By 2027-12-31, will we be able to synthesize basically any photo from a text description and sample images of people we want in the photo?
Resolution criteria: I'm doing my best to make this objective by adding to the FAQ below and am hopeful that it won't come down to a judgment call. If it does, I'll do my best to gather input and hew to the spirit of the prediction. I'm betting in this market myself and promise to be transparent about my reasoning in the comments. AMA!
FAQ
1. Does the photo have to be undetectable as AI-generated?
No, if the photo is perfectly believable on casual inspection but can be determined to be AI-generated with some forensics, that still counts as YES.

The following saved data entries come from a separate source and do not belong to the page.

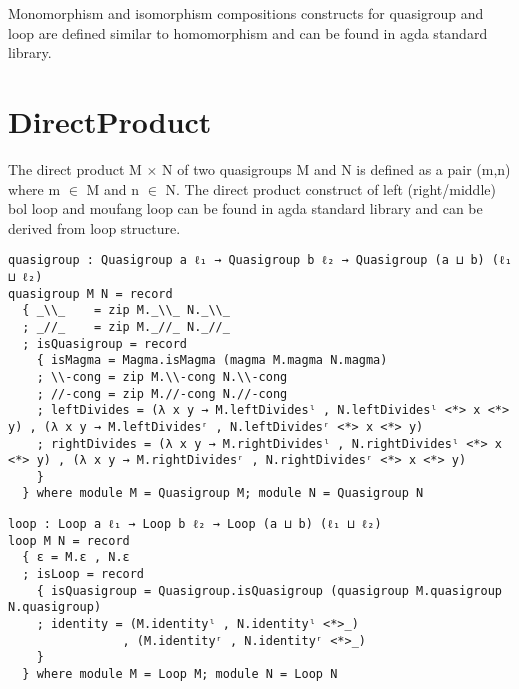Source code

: 
Monomorphism and isomorphism compositions constructs for quasigroup and loop are
defined similar to homomorphism and can be found in agda standard library.

\section{DirectProduct}
The direct product M \(\times\) N of two quasigroups M and N is defined as a
pair (m,n) where m \(\in\) M and n \(\in\) N. The direct product construct of
left (right/middle) bol loop and moufang loop can be found in agda standard
library and can be derived from loop structure.
\begin{verbatim}
quasigroup : Quasigroup a ℓ₁ → Quasigroup b ℓ₂ → Quasigroup (a ⊔ b) (ℓ₁ ⊔ ℓ₂)
quasigroup M N = record
  { _\\_    = zip M._\\_ N._\\_
  ; _//_    = zip M._//_ N._//_
  ; isQuasigroup = record
    { isMagma = Magma.isMagma (magma M.magma N.magma)
    ; \\-cong = zip M.\\-cong N.\\-cong
    ; //-cong = zip M.//-cong N.//-cong
    ; leftDivides = (λ x y → M.leftDividesˡ , N.leftDividesˡ <*> x <*> y) , (λ x y → M.leftDividesʳ , N.leftDividesʳ <*> x <*> y)
    ; rightDivides = (λ x y → M.rightDividesˡ , N.rightDividesˡ <*> x <*> y) , (λ x y → M.rightDividesʳ , N.rightDividesʳ <*> x <*> y)
    }
  } where module M = Quasigroup M; module N = Quasigroup N
\end{verbatim}
\begin{verbatim}
loop : Loop a ℓ₁ → Loop b ℓ₂ → Loop (a ⊔ b) (ℓ₁ ⊔ ℓ₂)
loop M N = record
  { ε = M.ε , N.ε
  ; isLoop = record
    { isQuasigroup = Quasigroup.isQuasigroup (quasigroup M.quasigroup N.quasigroup)
    ; identity = (M.identityˡ , N.identityˡ <*>_)
                , (M.identityʳ , N.identityʳ <*>_)
    }
  } where module M = Loop M; module N = Loop N
\end{verbatim}

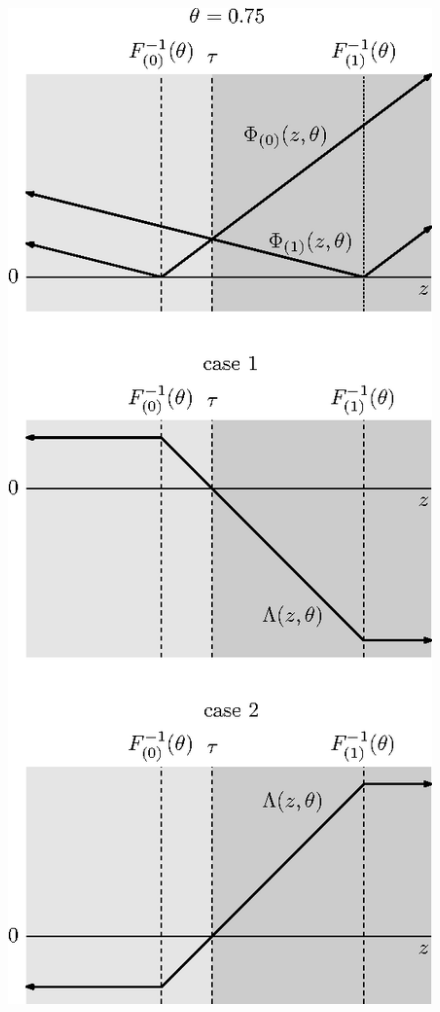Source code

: \begin{figure}[p]
\begin{minipage}[t]{0.49\linewidth}
    \centering
    \includegraphics{phi-lambda-0-75}
  \end{minipage}
  
\end{figure}

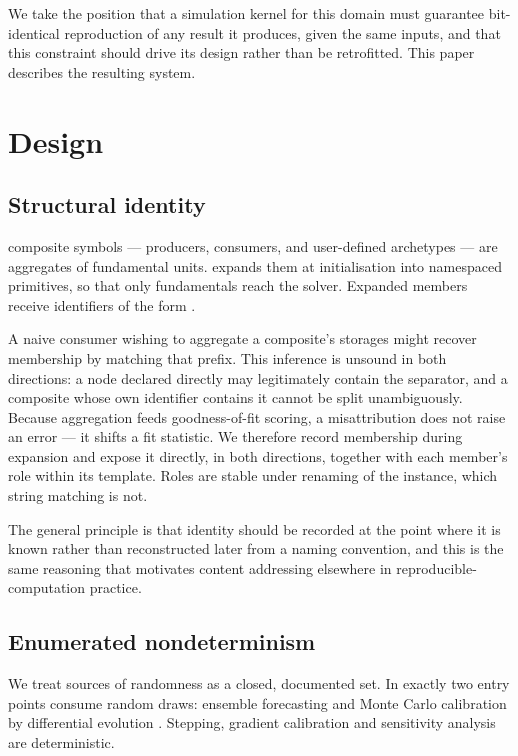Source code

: \documentclass[11pt,a4paper]{article}
\begin{document}
We take the position that a simulation kernel for this domain must guarantee bit-identical reproduction of any result it produces, given the same inputs, and that this constraint should drive its design rather than be retrofitted. This paper describes the resulting system.

\section{Design}

\subsection{Structural identity}

\esl{} composite symbols --- producers, consumers, and user-defined archetypes --- are aggregates of fundamental units. \gssk{} expands them at initialisation into namespaced primitives, so that only fundamentals reach the solver. Expanded members receive identifiers of the form .

A naive consumer wishing to aggregate a composite's storages might recover membership by matching that prefix. This inference is unsound in both directions: a node declared directly may legitimately contain the separator, and a composite whose own identifier contains it cannot be split unambiguously. Because aggregation feeds goodness-of-fit scoring, a misattribution does not raise an error --- it shifts a fit statistic. We therefore record membership during expansion and expose it directly, in both directions, together with each member's role within its template. Roles are stable under renaming of the instance, which string matching is not.

The general principle is that identity should be recorded at the point where it is known rather than reconstructed later from a naming convention, and this is the same reasoning that motivates content addressing elsewhere in reproducible-computation practice.

\subsection{Enumerated nondeterminism}

We treat sources of randomness as a closed, documented set. In \gssk{} exactly two entry points consume random draws: ensemble forecasting and Monte Carlo calibration by differential evolution \citep{storn1997}. Stepping, gradient calibration and sensitivity analysis are deterministic.
\end{document}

Of course detecting that the image is fake via real-world knowledge -- like knowing things about the human test subjects or just knowing that the depicted scene is fantastical -- isn't grounds for resolving NO.
2. How well does it have to understand the text descriptions?
Much better than 2022 DALL-E but it doesn't have to be quite human-level. If you have to work to find convoluted descriptions that confuse it, that still counts as YES. If there are perfectly clear descriptions that you can't get it to understand even with multiple rephrasings, that's a NO.
UPDATE: And still better than 2024 DALL-E.
3. Does it have to be able to generate deepfakes of anyone?
Yes, if it can only do public figures or any fixed database of people, that doesn't count. To resolve YES it needs to work for anyone you provide sample images of. Even people who do not exist.
4. Does it have to be available to anyone?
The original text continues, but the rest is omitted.